Dataset records Start Marker
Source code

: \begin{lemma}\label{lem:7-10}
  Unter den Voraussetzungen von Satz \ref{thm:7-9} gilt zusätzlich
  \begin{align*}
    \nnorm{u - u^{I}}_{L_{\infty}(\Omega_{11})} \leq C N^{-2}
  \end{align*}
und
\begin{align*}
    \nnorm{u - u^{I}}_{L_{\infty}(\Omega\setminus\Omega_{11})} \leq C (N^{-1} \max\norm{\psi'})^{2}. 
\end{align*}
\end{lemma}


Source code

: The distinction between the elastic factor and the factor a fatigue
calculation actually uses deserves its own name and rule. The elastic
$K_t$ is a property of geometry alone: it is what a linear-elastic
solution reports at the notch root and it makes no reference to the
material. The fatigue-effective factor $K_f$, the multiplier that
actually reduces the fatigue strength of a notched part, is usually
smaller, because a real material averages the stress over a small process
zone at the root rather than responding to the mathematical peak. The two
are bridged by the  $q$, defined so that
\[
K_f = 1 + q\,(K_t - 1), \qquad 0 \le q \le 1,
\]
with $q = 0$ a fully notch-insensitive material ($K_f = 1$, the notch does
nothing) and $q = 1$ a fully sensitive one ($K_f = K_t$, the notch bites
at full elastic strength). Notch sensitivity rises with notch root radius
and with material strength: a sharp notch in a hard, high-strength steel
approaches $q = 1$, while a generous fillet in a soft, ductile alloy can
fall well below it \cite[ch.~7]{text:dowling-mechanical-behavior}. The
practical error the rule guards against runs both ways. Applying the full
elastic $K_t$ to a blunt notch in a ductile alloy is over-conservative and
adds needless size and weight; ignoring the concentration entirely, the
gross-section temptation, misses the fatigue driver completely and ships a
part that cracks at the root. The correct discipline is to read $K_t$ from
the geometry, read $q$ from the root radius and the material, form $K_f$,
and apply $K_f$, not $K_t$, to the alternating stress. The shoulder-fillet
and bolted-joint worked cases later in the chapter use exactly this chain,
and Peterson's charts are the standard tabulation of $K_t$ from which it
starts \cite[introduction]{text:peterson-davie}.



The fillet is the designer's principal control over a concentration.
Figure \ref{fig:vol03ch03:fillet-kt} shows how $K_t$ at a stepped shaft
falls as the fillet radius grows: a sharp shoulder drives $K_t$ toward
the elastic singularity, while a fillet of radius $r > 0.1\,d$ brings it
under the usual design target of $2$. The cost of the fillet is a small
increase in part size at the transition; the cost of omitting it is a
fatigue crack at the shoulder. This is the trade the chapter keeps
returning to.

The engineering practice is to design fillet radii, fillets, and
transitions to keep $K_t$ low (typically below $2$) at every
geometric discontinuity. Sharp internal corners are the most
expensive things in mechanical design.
Dataset records End Marker
Dataset records Start Marker
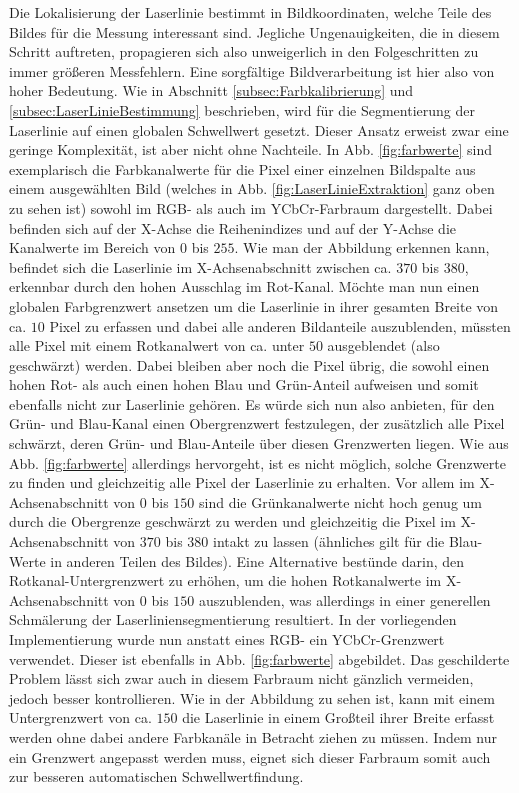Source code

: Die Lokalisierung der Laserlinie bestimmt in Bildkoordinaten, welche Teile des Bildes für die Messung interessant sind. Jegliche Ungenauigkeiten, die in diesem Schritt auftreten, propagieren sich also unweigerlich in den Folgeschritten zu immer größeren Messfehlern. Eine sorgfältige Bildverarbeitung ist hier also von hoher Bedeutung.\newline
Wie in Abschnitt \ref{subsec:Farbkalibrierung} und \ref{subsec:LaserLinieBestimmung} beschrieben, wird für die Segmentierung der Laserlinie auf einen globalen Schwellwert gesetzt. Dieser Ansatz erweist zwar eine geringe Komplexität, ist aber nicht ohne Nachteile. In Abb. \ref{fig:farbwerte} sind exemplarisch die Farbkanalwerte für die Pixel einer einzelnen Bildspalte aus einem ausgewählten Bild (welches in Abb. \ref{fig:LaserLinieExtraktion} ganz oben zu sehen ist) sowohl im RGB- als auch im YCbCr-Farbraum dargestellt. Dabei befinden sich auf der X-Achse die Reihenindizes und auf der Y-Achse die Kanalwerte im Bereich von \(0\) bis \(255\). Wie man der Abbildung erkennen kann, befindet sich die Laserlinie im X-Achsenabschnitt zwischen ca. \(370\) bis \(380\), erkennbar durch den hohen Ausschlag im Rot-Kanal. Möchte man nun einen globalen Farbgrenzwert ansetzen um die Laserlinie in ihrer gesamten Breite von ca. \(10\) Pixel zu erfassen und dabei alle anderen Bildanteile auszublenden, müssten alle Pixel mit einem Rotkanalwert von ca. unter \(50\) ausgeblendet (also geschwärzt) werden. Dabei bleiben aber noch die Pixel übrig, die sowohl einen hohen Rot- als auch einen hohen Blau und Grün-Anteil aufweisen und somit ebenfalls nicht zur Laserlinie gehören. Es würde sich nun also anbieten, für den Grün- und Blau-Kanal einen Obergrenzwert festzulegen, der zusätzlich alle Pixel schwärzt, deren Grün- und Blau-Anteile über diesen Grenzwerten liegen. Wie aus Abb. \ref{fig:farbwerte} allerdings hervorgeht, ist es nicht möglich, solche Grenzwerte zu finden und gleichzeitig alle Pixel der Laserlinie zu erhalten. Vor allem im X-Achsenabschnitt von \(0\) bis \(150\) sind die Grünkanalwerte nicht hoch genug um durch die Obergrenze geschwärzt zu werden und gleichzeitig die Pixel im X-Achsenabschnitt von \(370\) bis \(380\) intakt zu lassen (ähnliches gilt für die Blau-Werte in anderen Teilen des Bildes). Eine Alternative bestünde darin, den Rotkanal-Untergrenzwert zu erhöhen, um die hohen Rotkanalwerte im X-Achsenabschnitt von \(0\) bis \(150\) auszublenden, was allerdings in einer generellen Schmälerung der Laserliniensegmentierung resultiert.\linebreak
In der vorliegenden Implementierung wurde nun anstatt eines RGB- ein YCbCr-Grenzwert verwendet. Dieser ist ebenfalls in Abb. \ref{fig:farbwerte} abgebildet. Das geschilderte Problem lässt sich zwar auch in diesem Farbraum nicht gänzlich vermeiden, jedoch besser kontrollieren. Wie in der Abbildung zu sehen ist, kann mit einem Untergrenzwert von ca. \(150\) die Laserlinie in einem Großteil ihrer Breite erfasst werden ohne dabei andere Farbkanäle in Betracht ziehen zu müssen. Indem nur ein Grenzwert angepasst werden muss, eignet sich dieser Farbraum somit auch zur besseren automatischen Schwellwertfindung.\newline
Dataset records End Marker
[Work instruction]: Reproduce exactly the section above that begins at the line containing "The fillet is the" and ends at the line containing "expensive things in mechanical design.", leaving out all other lines.

[Output for this exercise]:
The fillet is the designer's principal control over a concentration.
Figure \ref{fig:vol03ch03:fillet-kt} shows how $K_t$ at a stepped shaft
falls as the fillet radius grows: a sharp shoulder drives $K_t$ toward
the elastic singularity, while a fillet of radius $r > 0.1\,d$ brings it
under the usual design target of $2$. The cost of the fillet is a small
increase in part size at the transition; the cost of omitting it is a
fatigue crack at the shoulder. This is the trade the chapter keeps
returning to.

The engineering practice is to design fillet radii, fillets, and
transitions to keep $K_t$ low (typically below $2$) at every
geometric discontinuity. Sharp internal corners are the most
expensive things in mechanical design.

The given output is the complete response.